Look through the entries below, please, and copy every line with the word "Modified".

[SUPPLIED RECORDS]
____

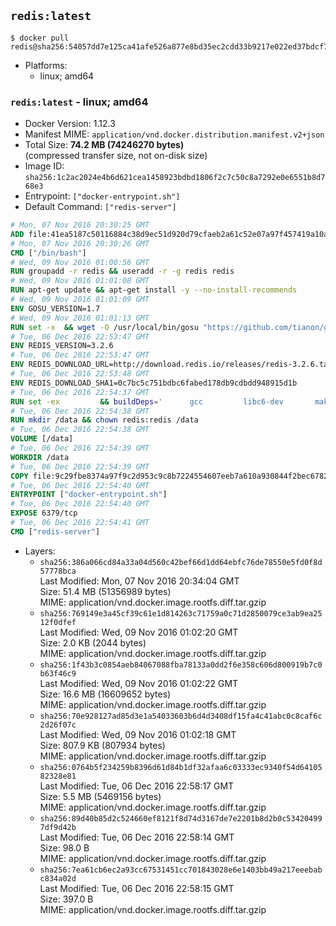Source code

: ## `redis:latest`

```console
$ docker pull redis@sha256:54057dd7e125ca41afe526a877e8bd35ec2cdd33b9217e022ed37bdcf7d09673
```

-	Platforms:
	-	linux; amd64

### `redis:latest` - linux; amd64

-	Docker Version: 1.12.3
-	Manifest MIME: `application/vnd.docker.distribution.manifest.v2+json`
-	Total Size: **74.2 MB (74246270 bytes)**  
	(compressed transfer size, not on-disk size)
-	Image ID: `sha256:1c2ac2024e4b6d621cea1458923bdbd1806f2c7c50c8a7292e0e6551b8d768e3`
-	Entrypoint: `["docker-entrypoint.sh"]`
-	Default Command: `["redis-server"]`

```dockerfile
# Mon, 07 Nov 2016 20:30:25 GMT
ADD file:41ea5187c50116884c38d9ec51d920d79cfaeb2a61c52e07a97f457419a10a4f in / 
# Mon, 07 Nov 2016 20:30:26 GMT
CMD ["/bin/bash"]
# Wed, 09 Nov 2016 01:00:56 GMT
RUN groupadd -r redis && useradd -r -g redis redis
# Wed, 09 Nov 2016 01:01:08 GMT
RUN apt-get update && apt-get install -y --no-install-recommends 		ca-certificates 		wget 	&& rm -rf /var/lib/apt/lists/*
# Wed, 09 Nov 2016 01:01:09 GMT
ENV GOSU_VERSION=1.7
# Wed, 09 Nov 2016 01:01:13 GMT
RUN set -x 	&& wget -O /usr/local/bin/gosu "https://github.com/tianon/gosu/releases/download/$GOSU_VERSION/gosu-$(dpkg --print-architecture)" 	&& wget -O /usr/local/bin/gosu.asc "https://github.com/tianon/gosu/releases/download/$GOSU_VERSION/gosu-$(dpkg --print-architecture).asc" 	&& export GNUPGHOME="$(mktemp -d)" 	&& gpg --keyserver ha.pool.sks-keyservers.net --recv-keys B42F6819007F00F88E364FD4036A9C25BF357DD4 	&& gpg --batch --verify /usr/local/bin/gosu.asc /usr/local/bin/gosu 	&& rm -r "$GNUPGHOME" /usr/local/bin/gosu.asc 	&& chmod +x /usr/local/bin/gosu 	&& gosu nobody true
# Tue, 06 Dec 2016 22:53:47 GMT
ENV REDIS_VERSION=3.2.6
# Tue, 06 Dec 2016 22:53:47 GMT
ENV REDIS_DOWNLOAD_URL=http://download.redis.io/releases/redis-3.2.6.tar.gz
# Tue, 06 Dec 2016 22:53:48 GMT
ENV REDIS_DOWNLOAD_SHA1=0c7bc5c751bdbc6fabed178db9cdbdd948915d1b
# Tue, 06 Dec 2016 22:54:37 GMT
RUN set -ex 		&& buildDeps=' 		gcc 		libc6-dev 		make 	' 	&& apt-get update 	&& apt-get install -y $buildDeps --no-install-recommends 	&& rm -rf /var/lib/apt/lists/* 		&& wget -O redis.tar.gz "$REDIS_DOWNLOAD_URL" 	&& echo "$REDIS_DOWNLOAD_SHA1 *redis.tar.gz" | sha1sum -c - 	&& mkdir -p /usr/src/redis 	&& tar -xzf redis.tar.gz -C /usr/src/redis --strip-components=1 	&& rm redis.tar.gz 		&& grep -q '^#define CONFIG_DEFAULT_PROTECTED_MODE 1$' /usr/src/redis/src/server.h 	&& sed -ri 's!^(#define CONFIG_DEFAULT_PROTECTED_MODE) 1$!\1 0!' /usr/src/redis/src/server.h 	&& grep -q '^#define CONFIG_DEFAULT_PROTECTED_MODE 0$' /usr/src/redis/src/server.h 		&& make -C /usr/src/redis 	&& make -C /usr/src/redis install 		&& rm -r /usr/src/redis 		&& apt-get purge -y --auto-remove $buildDeps
# Tue, 06 Dec 2016 22:54:38 GMT
RUN mkdir /data && chown redis:redis /data
# Tue, 06 Dec 2016 22:54:38 GMT
VOLUME [/data]
# Tue, 06 Dec 2016 22:54:39 GMT
WORKDIR /data
# Tue, 06 Dec 2016 22:54:39 GMT
COPY file:9c29fbe8374a97f9c2d953c9c8b7224554607eeb7a610a930844f2bec678265c in /usr/local/bin/ 
# Tue, 06 Dec 2016 22:54:40 GMT
ENTRYPOINT ["docker-entrypoint.sh"]
# Tue, 06 Dec 2016 22:54:40 GMT
EXPOSE 6379/tcp
# Tue, 06 Dec 2016 22:54:41 GMT
CMD ["redis-server"]
```

-	Layers:
	-	`sha256:386a066cd84a33a04d560c42bef66d1dd64ebfc76de78550e5fd0f8d57778bca`  
		Last Modified: Mon, 07 Nov 2016 20:34:04 GMT  
		Size: 51.4 MB (51356989 bytes)  
		MIME: application/vnd.docker.image.rootfs.diff.tar.gzip
	-	`sha256:769149e3a45cf39c61e1d814263c71759a0c71d2850079ce3ab9ea2512f0dfef`  
		Last Modified: Wed, 09 Nov 2016 01:02:20 GMT  
		Size: 2.0 KB (2044 bytes)  
		MIME: application/vnd.docker.image.rootfs.diff.tar.gzip
	-	`sha256:1f43b3c0854aeb84067088fba78133a0dd2f6e358c606d800919b7c0b63f46c9`  
		Last Modified: Wed, 09 Nov 2016 01:02:22 GMT  
		Size: 16.6 MB (16609652 bytes)  
		MIME: application/vnd.docker.image.rootfs.diff.tar.gzip
	-	`sha256:70e928127ad85d3e1a54033603b6d4d3408df15fa4c41abc0c8caf6c2d26f07c`  
		Last Modified: Wed, 09 Nov 2016 01:02:18 GMT  
		Size: 807.9 KB (807934 bytes)  
		MIME: application/vnd.docker.image.rootfs.diff.tar.gzip
	-	`sha256:0764b5f234259b8396d61d84b1df32afaa6c03333ec9340f54d6410582328e81`  
		Last Modified: Tue, 06 Dec 2016 22:58:17 GMT  
		Size: 5.5 MB (5469156 bytes)  
		MIME: application/vnd.docker.image.rootfs.diff.tar.gzip
	-	`sha256:89d40b85d2c524660ef8121f8d74d3167de7e2201b8d2b0c534204997df9d42b`  
		Last Modified: Tue, 06 Dec 2016 22:58:14 GMT  
		Size: 98.0 B  
		MIME: application/vnd.docker.image.rootfs.diff.tar.gzip
	-	`sha256:7ea61cb6ec2a93cc67531451cc701843028e6e1403bb49a217eeebabc834a02d`  
		Last Modified: Tue, 06 Dec 2016 22:58:15 GMT  
		Size: 397.0 B  
		MIME: application/vnd.docker.image.rootfs.diff.tar.gzip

____

[ANSWER BOX]
		Last Modified: Mon, 07 Nov 2016 20:34:04 GMT  
		Last Modified: Wed, 09 Nov 2016 01:02:20 GMT  
		Last Modified: Wed, 09 Nov 2016 01:02:22 GMT  
		Last Modified: Wed, 09 Nov 2016 01:02:18 GMT  
		Last Modified: Tue, 06 Dec 2016 22:58:17 GMT  
		Last Modified: Tue, 06 Dec 2016 22:58:14 GMT  
		Last Modified: Tue, 06 Dec 2016 22:58:15 GMT  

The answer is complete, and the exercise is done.